Regulating the release duration of probiotic targeted release tablets in the gut is crucial for ensuring optimal therapeutic efficacy. Their design must comprehensively consider the complexity of the gastrointestinal environment, the survival requirements of probiotics, and the specificity of the target site. This process is achieved through precise selection of coating materials, dynamic regulation of multilayer structures, introduction of microenvironment response mechanisms, and optimization of formulation processes, ultimately forming a complete technological chain of "anti-stress protection - targeted release - sustained action."
The selection of coating materials for probiotic targeted release tablets is the primary means of regulating release duration. Traditional formulations often use single polymer coatings, but the pH values of different segments of the gastrointestinal tract vary significantly (gastric pH 1.5-3.5, small intestine pH 6.0-7.4, colon pH 6.5-7.5), making precise control difficult with a single material. Modern technology utilizes composite coating designs, such as combining an acid-resistant layer (e.g., hydroxypropyl methylcellulose phthalate) with a pH-sensitive layer (e.g., the Eudragit series of acrylic resins), to form a gradient release structure. An acid-resistant layer protects probiotics from gastric acid inactivation, while a pH-sensitive layer dissolves only in the alkaline environment of the colon, ensuring drug release at the target site. This design not only prolongs the survival time of probiotics in the gastrointestinal tract but also avoids premature release at non-target sites.

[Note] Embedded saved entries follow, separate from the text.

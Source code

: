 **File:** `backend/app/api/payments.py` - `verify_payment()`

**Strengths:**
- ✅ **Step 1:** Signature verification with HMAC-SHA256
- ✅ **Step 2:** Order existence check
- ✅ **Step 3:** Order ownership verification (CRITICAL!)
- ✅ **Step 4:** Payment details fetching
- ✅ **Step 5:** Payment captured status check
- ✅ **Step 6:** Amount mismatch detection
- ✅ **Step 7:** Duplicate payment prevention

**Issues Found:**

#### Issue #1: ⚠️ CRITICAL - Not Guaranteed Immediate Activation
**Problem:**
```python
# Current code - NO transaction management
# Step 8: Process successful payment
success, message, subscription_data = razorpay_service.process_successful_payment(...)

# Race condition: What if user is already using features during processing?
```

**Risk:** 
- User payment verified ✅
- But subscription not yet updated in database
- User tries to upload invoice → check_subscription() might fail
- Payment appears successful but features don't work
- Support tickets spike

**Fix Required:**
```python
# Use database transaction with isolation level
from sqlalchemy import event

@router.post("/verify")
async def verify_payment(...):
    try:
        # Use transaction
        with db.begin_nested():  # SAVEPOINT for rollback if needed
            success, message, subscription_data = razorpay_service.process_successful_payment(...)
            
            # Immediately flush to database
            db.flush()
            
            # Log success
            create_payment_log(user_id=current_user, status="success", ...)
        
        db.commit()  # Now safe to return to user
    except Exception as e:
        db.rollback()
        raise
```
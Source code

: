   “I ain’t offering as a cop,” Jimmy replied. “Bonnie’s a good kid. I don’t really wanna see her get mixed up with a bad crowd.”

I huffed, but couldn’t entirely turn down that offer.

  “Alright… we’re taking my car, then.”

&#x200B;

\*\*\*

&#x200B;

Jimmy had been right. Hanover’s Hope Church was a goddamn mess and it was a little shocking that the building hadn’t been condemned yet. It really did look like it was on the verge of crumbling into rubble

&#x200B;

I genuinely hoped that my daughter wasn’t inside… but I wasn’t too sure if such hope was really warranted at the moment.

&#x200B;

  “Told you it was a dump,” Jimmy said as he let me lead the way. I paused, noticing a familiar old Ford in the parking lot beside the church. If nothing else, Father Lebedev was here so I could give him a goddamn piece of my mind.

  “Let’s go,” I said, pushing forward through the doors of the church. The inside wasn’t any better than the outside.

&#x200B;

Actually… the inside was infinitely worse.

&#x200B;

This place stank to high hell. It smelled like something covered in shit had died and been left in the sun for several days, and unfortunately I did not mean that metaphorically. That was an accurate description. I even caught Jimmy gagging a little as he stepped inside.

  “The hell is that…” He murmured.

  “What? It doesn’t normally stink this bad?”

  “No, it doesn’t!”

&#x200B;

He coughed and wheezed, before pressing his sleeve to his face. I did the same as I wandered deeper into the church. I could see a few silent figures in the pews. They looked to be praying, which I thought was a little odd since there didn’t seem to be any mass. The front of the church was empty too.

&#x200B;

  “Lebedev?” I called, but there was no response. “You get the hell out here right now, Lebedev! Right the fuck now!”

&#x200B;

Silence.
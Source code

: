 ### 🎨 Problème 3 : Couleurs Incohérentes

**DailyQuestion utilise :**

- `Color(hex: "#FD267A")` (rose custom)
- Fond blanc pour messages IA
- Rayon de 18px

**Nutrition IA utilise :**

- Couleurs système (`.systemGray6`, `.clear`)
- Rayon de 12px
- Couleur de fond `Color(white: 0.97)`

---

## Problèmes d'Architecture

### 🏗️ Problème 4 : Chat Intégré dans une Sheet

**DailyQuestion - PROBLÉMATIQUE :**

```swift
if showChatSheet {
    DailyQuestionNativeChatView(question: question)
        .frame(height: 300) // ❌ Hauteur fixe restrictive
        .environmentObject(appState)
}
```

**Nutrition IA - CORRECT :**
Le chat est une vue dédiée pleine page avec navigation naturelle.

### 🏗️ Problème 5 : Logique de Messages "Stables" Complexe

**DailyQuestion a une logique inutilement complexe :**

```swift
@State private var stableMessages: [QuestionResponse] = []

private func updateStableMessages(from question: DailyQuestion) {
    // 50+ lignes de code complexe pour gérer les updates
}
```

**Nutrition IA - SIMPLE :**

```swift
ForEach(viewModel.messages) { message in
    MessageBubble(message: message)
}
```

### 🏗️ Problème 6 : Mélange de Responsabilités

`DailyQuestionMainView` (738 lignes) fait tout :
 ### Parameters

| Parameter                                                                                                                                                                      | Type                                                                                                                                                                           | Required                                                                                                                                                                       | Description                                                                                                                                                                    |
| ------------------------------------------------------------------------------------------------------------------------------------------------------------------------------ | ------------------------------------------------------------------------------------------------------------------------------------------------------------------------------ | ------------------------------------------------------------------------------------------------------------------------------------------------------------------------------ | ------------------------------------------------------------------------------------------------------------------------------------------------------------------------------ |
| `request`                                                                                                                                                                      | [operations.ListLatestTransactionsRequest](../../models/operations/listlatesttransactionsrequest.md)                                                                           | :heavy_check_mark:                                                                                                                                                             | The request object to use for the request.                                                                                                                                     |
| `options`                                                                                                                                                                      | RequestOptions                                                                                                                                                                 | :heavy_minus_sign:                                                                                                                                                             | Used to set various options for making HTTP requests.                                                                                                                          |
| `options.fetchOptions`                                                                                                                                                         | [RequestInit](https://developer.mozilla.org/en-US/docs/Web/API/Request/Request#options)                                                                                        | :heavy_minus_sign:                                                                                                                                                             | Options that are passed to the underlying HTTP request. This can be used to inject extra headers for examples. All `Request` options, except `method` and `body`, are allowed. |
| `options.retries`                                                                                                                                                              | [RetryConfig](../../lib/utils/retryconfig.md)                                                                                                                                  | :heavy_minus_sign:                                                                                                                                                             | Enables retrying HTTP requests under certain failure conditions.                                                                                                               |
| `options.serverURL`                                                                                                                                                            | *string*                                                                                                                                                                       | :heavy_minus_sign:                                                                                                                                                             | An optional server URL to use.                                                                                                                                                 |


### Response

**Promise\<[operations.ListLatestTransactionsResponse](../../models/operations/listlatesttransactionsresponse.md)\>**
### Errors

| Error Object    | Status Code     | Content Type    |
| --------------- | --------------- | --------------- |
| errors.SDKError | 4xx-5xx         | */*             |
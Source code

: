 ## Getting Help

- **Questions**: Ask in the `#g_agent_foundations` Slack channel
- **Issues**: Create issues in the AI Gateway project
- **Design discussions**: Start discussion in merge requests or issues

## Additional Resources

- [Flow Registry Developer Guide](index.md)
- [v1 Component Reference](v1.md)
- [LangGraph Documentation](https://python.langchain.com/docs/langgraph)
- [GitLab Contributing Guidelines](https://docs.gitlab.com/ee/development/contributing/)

The introduction of multi-layer coating technology for probiotic targeted release tablets further enhances the controllability of release duration. By encapsulating different functional materials layer by layer, a dual "time-space" regulatory system can be constructed. For example, the inner layer uses a rapidly dissolving material for initial release, the middle layer uses a sustained-release material to prolong the residence time in the middle segment, and the outer layer uses a colon-targeting material for precise positioning. This structure allows the release ratio of probiotics in different segments of the gastrointestinal tract to be designed as needed, such as releasing 20%-30% in the small intestine for rapid symptom relief, and the remaining portion for sustained release in the colon to maintain efficacy. The thickness of the multi-layer coating and the combination of materials need to be optimized experimentally to balance release rate and formulation stability.
The microenvironment response mechanism is a key innovation in regulating release duration. The colon's unique microbial enzymes (such as β-glucanase) and redox environment provide biomarkers for triggering release. For example, the β-glucan covalent coating technology developed by the Nanchang University team constructs a dense "armor" on the surface of probiotics through bioorthogonal chemistry. This structure remains stable in gastric acid and bile salts, but upon reaching the colon, it is gradually degraded by enzymes secreted by the intestinal flora, achieving precise release. This design not only improves the survival rate of probiotics but also extends the release duration by regulating the enzymatic hydrolysis rate, allowing the active ingredient to remain active in the colon for hours to days.
Optimization of formulation processes is crucial for the stability of release duration. Microsphere technology, by mixing drugs and excipients into tiny spheres, significantly increases the surface area to volume ratio, thereby improving release uniformity. Combined with fluidized bed coating processes, precise control of the coating thickness on the microsphere surface can be achieved, avoiding abnormal release caused by localized excessive or insufficient thickness. Furthermore, freeze-drying technology reduces microbial metabolic activity by removing moisture, extending the survival time of probiotics in the formulation and providing a basis for long-term release.
The regulation of release duration must also consider maintaining the activity of probiotics. Probiotics typically survive in the gastrointestinal tract for several days, and their numbers gradually decrease over time. Therefore, the release duration must match the probiotic's activity cycle to avoid reduced efficacy due to premature or delayed release. In vitro release experiments simulating the gastrointestinal environment (such as dynamic pH gradients and mechanical peristalsis models) can optimize formulation parameters, ensuring an optimal balance between the release amount and activity of probiotics at the target site.
Individual differences also significantly impact release duration. Dietary structure, gut microbiota composition, and disease status can all alter the gastrointestinal environment, thereby affecting the release behavior of the formulation. For example, a high-fiber diet can accelerate intestinal peristalsis, shortening the formulation's residence time in the gastrointestinal tract; while in patients with inflammatory bowel disease, intestinal pH and enzyme activity may be altered, leading to a release pattern deviating from expectations. Therefore, personalized formulation design requires preclinical studies to assess the release characteristics of different populations, employing adaptive coating materials or dosage adjustment strategies when necessary.
The regulation of release duration in probiotic targeted release tablets is a multidisciplinary field involving materials science, microbiology, and formulation engineering. Through the comprehensive application of composite coating, multilayer structures, microenvironment response mechanisms, and process optimization, precise and sustained release of probiotics in the gut can be achieved, providing reliable technical support for gut microbiota therapy. In the future, with the development of smart materials and 3D printing technology, the regulation of release duration will become even more refined, opening new pathways for personalized medicine.